ANOTHER LOOK AT INTER‐RATER AGREEMENT
Author(s) -
Zwick Rebecca
Publication year - 1986
Publication title -
ets research report series
Language(s) - English
Resource type - Journals
SCImago Journal Rank - 0.235
H-Index - 5
ISSN - 2330-8516
DOI - 10.1002/j.2330-8516.1986.tb00189.x
Subject(s) - homogeneity (statistics) , homogeneous , agreement , statistics , mathematics , inter rater reliability , psychology , econometrics , combinatorics , rating scale , philosophy , linguistics
Most currently used measures of inter‐rater agreement for the nominal case incorporate a correction for ‘chance agreement.’ The definition of chance agreement is not the same for all coefficients, however.
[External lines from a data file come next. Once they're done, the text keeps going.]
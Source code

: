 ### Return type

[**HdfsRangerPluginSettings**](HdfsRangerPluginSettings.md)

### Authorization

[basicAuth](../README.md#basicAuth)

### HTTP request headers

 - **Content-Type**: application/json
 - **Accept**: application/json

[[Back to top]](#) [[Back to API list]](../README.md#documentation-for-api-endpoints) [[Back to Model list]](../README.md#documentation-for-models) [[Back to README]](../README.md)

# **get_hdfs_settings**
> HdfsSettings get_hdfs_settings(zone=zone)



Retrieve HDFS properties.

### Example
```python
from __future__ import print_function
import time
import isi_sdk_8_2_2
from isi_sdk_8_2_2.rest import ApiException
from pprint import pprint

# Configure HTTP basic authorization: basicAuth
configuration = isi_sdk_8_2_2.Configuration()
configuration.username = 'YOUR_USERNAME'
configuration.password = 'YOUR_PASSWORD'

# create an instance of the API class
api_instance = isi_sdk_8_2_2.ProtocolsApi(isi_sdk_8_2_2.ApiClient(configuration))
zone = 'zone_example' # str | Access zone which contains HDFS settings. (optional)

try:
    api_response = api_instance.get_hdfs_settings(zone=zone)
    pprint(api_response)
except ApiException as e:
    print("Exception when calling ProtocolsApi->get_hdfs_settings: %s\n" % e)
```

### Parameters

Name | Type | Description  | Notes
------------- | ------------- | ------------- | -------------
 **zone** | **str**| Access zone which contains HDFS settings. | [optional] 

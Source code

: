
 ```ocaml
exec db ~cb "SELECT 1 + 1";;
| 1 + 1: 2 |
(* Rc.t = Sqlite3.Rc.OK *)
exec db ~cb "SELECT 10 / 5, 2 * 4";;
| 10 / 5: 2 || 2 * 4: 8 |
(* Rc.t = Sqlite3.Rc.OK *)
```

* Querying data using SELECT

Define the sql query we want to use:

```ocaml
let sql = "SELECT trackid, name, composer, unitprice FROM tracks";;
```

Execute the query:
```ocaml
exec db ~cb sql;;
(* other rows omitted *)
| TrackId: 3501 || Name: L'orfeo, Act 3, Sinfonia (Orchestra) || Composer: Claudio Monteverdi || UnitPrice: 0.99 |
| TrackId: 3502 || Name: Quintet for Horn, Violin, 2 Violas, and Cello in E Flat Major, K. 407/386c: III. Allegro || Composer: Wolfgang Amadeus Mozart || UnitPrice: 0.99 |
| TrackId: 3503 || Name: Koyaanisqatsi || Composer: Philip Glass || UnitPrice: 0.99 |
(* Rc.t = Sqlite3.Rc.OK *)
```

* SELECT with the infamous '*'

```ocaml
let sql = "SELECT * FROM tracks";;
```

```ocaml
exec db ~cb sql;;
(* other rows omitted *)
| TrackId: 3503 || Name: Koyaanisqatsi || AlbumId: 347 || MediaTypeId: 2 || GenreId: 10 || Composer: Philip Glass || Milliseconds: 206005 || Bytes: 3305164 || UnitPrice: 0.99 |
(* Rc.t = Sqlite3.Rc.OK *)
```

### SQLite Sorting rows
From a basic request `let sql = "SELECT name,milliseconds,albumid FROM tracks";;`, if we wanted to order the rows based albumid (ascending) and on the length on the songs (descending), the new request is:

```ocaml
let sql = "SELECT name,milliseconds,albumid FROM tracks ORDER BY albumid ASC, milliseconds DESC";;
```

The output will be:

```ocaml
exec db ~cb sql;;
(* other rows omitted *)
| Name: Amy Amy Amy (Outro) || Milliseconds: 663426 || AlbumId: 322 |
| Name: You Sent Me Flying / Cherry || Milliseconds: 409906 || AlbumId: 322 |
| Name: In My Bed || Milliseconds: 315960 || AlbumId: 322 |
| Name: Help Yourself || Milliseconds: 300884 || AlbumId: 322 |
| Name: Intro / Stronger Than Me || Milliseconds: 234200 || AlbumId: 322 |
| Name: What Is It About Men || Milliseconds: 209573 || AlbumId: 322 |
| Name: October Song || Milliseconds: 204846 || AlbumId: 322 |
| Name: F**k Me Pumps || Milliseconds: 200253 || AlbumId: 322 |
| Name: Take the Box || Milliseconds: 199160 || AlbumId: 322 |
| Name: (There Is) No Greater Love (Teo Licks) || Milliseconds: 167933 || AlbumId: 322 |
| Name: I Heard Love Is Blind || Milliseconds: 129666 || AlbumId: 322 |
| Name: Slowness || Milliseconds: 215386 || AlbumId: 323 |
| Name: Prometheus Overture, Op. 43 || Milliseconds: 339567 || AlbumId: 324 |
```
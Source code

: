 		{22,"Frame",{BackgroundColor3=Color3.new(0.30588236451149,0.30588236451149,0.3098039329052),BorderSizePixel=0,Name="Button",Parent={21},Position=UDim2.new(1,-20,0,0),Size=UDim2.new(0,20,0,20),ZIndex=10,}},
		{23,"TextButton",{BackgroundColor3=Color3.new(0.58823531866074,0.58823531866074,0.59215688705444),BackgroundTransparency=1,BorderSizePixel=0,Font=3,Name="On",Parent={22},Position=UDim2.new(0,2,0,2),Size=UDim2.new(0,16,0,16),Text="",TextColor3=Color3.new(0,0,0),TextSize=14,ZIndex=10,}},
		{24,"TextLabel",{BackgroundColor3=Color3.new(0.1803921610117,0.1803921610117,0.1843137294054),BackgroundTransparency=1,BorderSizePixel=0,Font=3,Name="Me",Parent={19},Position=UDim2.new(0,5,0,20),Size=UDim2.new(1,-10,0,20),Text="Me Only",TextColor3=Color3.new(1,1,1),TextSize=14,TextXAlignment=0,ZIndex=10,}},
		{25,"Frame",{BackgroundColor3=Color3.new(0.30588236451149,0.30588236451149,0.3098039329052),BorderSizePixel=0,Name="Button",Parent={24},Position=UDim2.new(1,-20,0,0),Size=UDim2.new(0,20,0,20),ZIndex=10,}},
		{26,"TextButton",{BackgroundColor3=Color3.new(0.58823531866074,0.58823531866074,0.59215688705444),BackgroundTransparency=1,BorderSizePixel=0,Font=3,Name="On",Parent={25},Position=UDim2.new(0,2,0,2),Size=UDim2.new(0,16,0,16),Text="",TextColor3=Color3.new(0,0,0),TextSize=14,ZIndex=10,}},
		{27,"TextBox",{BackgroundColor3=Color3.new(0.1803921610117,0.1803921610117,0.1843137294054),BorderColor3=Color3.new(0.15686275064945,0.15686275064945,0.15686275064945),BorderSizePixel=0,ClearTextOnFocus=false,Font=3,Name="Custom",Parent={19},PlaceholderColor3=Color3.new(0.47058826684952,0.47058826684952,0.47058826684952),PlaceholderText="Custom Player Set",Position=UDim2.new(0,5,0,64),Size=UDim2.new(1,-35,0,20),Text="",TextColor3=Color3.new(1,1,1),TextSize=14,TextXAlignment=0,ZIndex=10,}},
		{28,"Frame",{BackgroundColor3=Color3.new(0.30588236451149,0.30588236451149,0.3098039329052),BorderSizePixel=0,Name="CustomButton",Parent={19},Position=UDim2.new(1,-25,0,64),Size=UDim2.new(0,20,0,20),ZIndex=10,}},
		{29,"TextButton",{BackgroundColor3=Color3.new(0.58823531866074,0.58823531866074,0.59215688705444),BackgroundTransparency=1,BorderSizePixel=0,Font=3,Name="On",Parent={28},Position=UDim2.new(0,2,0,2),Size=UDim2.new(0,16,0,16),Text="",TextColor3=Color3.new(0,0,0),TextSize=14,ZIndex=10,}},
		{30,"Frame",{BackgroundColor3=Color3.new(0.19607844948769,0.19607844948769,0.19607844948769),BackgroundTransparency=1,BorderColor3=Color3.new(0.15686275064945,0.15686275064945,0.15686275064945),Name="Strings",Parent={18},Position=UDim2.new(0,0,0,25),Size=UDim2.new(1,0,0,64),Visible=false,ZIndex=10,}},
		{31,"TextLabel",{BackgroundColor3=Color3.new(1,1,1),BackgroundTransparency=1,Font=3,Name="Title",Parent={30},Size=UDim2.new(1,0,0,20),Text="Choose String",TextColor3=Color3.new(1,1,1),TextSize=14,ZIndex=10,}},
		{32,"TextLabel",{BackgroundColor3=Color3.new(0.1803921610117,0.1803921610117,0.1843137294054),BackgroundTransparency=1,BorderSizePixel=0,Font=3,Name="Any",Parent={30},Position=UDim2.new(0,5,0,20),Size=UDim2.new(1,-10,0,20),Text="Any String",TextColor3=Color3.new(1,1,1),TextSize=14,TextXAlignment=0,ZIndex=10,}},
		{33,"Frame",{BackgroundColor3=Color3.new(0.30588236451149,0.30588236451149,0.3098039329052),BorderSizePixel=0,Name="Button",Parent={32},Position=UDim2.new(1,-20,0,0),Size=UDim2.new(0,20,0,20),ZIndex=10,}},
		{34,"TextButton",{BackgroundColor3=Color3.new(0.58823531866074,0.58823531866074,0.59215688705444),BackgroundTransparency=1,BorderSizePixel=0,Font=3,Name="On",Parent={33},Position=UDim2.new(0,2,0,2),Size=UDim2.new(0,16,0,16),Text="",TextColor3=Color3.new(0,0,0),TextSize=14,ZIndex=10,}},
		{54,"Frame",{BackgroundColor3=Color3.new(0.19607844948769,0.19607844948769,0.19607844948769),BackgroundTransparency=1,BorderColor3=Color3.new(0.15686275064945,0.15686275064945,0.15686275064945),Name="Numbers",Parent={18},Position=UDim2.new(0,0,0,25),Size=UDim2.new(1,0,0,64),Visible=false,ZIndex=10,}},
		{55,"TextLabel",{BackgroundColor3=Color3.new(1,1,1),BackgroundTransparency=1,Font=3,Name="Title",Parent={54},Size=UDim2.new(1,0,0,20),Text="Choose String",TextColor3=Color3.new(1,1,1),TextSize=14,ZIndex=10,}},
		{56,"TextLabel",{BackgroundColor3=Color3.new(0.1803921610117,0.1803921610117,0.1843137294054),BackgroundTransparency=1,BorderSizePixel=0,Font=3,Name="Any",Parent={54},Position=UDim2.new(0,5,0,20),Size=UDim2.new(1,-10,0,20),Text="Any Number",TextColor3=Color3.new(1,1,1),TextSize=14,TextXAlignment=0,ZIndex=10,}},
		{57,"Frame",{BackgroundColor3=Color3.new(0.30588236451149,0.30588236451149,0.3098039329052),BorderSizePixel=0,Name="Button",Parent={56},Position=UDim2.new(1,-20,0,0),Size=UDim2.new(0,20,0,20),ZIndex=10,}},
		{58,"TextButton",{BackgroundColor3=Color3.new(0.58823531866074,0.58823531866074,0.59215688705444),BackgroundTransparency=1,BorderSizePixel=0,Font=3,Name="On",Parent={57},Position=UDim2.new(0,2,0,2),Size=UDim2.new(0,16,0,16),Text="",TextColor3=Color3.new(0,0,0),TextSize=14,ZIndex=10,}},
Three chance‐corrected coefficients are Cohen's κ, Scott's Π, and the S index of Bennett, Goldstein and Alpert, which has reappeared in many guises. For all three measures, chance is defined to include independence between raters. Scott's Π involves a further assumption of homogeneous rater marginals under chance. For the S coefficient, uniform marginals for both raters under chance are assumed. Because of these disparate formulations, κ, Π, and S can lead to different conclusions about rater agreement. Consideration of the properties of these measures leads to the recommendation that a test of marginal homogeneity be conducted as a first step in the assessment of rater agreement. Rejection of the hypothesis of homogeneity is sufficient to conclude that agreement is poor. If the homogeneity hypothesis is retained, Π can be used as an index of agreement.